Altro giro e altra goleada del Manchester City. Dopo il 7-0 al Lipsia in Champions League, i Citizens hanno travolto anche il Burnley con un netto 6-0 nei quarti di finale di FA Cup.
L'ennesimo show, dunque, da parte dei ragazzi di Pep Guardiola, trascinati - come da copione - da un inarrestabile Erling Haaland. Dopo i cinque goal rifilati ai tedeschi in Champions, l'attaccante norvegese ne ha segnati tre anche contro i Clarets, aggiornando gli impressionanti numeri della sua prima stagione inglese.
Con la tripletta maturata davanti al pubblico dell'Etihad, l'ex bomber del Borussia Dortmund ha toccato quota 42 goal stagionali in 37 partite.
E se nella trionfale notte di Champions, Haaland era stato sostituito al 63' da Alvarez, il copione si è ripetuto anche nel match di FA Cup, con il classe 2000 che è stato stato richiamato in panchina - nuovamente al 63' - dopo aver completato l'ennesima scorpacciata stagionale.
A Guardiola, dopo il fischio finale del match col Lipsia, era stato chiesto di motivare il cambio di Haaland, il quale con un eventuale sesto goal personale avrebbe superato il record condiviso con Messi, ossia quello di riuscire a segnare 5 goal in una partita di Champions.
E nel post gara contro il Burnley, la questione è tornata d'estrema attualità, con il tecnico catalano che ha optato per la via del sarcasmo:
"L'ho tolto perché non volevo battesse il record di Messi in FA Cup.

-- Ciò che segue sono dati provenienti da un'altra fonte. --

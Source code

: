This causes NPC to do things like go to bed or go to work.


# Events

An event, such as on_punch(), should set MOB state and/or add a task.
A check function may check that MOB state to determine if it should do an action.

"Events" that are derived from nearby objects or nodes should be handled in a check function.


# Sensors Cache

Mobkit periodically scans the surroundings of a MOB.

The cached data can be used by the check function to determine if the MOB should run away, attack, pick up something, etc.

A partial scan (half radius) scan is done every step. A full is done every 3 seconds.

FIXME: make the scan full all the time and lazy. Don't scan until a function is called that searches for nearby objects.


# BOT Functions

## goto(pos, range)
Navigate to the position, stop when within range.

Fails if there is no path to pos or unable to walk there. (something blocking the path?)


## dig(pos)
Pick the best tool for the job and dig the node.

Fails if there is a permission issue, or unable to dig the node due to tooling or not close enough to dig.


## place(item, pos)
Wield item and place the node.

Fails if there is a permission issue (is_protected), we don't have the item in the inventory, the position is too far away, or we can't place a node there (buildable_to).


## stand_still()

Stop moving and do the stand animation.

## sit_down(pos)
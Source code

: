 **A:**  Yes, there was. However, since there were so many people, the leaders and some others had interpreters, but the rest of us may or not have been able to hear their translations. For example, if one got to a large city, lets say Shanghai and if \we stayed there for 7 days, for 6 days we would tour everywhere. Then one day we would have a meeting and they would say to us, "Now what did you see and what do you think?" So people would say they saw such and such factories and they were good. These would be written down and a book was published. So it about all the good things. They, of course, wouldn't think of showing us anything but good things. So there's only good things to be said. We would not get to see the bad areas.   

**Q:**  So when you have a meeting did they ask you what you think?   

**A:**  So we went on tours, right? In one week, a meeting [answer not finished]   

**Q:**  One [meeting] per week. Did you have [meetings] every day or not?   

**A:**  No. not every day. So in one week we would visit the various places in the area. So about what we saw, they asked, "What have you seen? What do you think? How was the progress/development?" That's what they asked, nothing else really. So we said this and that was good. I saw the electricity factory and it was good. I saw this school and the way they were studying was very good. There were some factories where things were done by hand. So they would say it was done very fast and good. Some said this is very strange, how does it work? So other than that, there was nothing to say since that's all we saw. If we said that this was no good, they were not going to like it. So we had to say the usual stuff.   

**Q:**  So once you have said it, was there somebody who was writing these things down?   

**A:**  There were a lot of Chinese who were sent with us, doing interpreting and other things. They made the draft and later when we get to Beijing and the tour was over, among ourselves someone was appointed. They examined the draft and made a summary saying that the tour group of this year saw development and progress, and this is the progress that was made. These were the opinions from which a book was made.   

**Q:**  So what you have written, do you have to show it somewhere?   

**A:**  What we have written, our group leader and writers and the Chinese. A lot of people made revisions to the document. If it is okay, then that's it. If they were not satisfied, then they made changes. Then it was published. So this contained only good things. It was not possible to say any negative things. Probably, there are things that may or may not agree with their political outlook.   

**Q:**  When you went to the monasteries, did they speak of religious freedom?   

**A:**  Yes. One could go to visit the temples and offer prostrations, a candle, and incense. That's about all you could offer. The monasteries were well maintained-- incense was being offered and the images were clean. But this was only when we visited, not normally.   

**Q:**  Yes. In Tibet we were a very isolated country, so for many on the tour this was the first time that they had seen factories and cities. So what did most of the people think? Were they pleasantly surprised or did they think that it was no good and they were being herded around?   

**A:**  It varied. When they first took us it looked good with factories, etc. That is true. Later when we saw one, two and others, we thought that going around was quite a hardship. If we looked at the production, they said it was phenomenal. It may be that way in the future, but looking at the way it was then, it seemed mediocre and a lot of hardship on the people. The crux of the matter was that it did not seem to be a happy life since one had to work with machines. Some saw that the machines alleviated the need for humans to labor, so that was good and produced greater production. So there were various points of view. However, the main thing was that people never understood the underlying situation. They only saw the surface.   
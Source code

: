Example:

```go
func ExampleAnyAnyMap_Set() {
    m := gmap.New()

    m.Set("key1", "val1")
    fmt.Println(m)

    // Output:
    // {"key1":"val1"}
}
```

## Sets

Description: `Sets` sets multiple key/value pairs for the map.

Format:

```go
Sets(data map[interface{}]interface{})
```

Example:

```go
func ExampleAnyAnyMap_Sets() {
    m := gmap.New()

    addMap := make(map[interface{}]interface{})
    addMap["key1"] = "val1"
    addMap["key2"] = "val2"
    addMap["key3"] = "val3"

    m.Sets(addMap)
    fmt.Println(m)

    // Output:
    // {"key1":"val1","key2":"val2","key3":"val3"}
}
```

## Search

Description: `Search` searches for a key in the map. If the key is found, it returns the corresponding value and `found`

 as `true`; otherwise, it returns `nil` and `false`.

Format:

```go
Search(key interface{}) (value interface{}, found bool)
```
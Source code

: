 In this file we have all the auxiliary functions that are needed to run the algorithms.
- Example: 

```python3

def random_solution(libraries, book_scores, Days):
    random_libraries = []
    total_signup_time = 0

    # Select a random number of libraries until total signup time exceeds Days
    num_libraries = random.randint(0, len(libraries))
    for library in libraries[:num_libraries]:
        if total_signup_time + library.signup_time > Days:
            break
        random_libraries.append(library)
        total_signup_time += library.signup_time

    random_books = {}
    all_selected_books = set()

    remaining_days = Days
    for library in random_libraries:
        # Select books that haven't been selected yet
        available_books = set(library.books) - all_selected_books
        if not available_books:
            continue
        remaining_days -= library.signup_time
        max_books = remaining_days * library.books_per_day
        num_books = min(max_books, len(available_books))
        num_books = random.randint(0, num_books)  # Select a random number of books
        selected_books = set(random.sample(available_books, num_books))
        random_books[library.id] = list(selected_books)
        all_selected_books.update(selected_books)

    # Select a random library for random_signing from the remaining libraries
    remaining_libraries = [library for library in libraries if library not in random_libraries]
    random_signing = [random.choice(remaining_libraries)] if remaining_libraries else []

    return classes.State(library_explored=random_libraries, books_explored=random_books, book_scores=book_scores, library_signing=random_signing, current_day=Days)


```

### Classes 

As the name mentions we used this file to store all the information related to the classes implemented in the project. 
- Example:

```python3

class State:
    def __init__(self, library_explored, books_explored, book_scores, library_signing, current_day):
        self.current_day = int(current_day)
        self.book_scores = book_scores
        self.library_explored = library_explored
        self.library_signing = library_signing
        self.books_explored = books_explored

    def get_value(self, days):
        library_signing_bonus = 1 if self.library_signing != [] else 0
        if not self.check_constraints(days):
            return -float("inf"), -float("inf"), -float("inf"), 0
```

Io voglio sempre punire i miei giocatori, questo è il mio obiettivo".
Nel prosieguo della conferenza, Pep ha assunto toni decisamente più seri a protezione della propria 'macchina' da goal:
"Questo ragazzo avrà un problema in futuro: tutti si aspetteranno che segnerà tre o quattro goal, ma non succederà".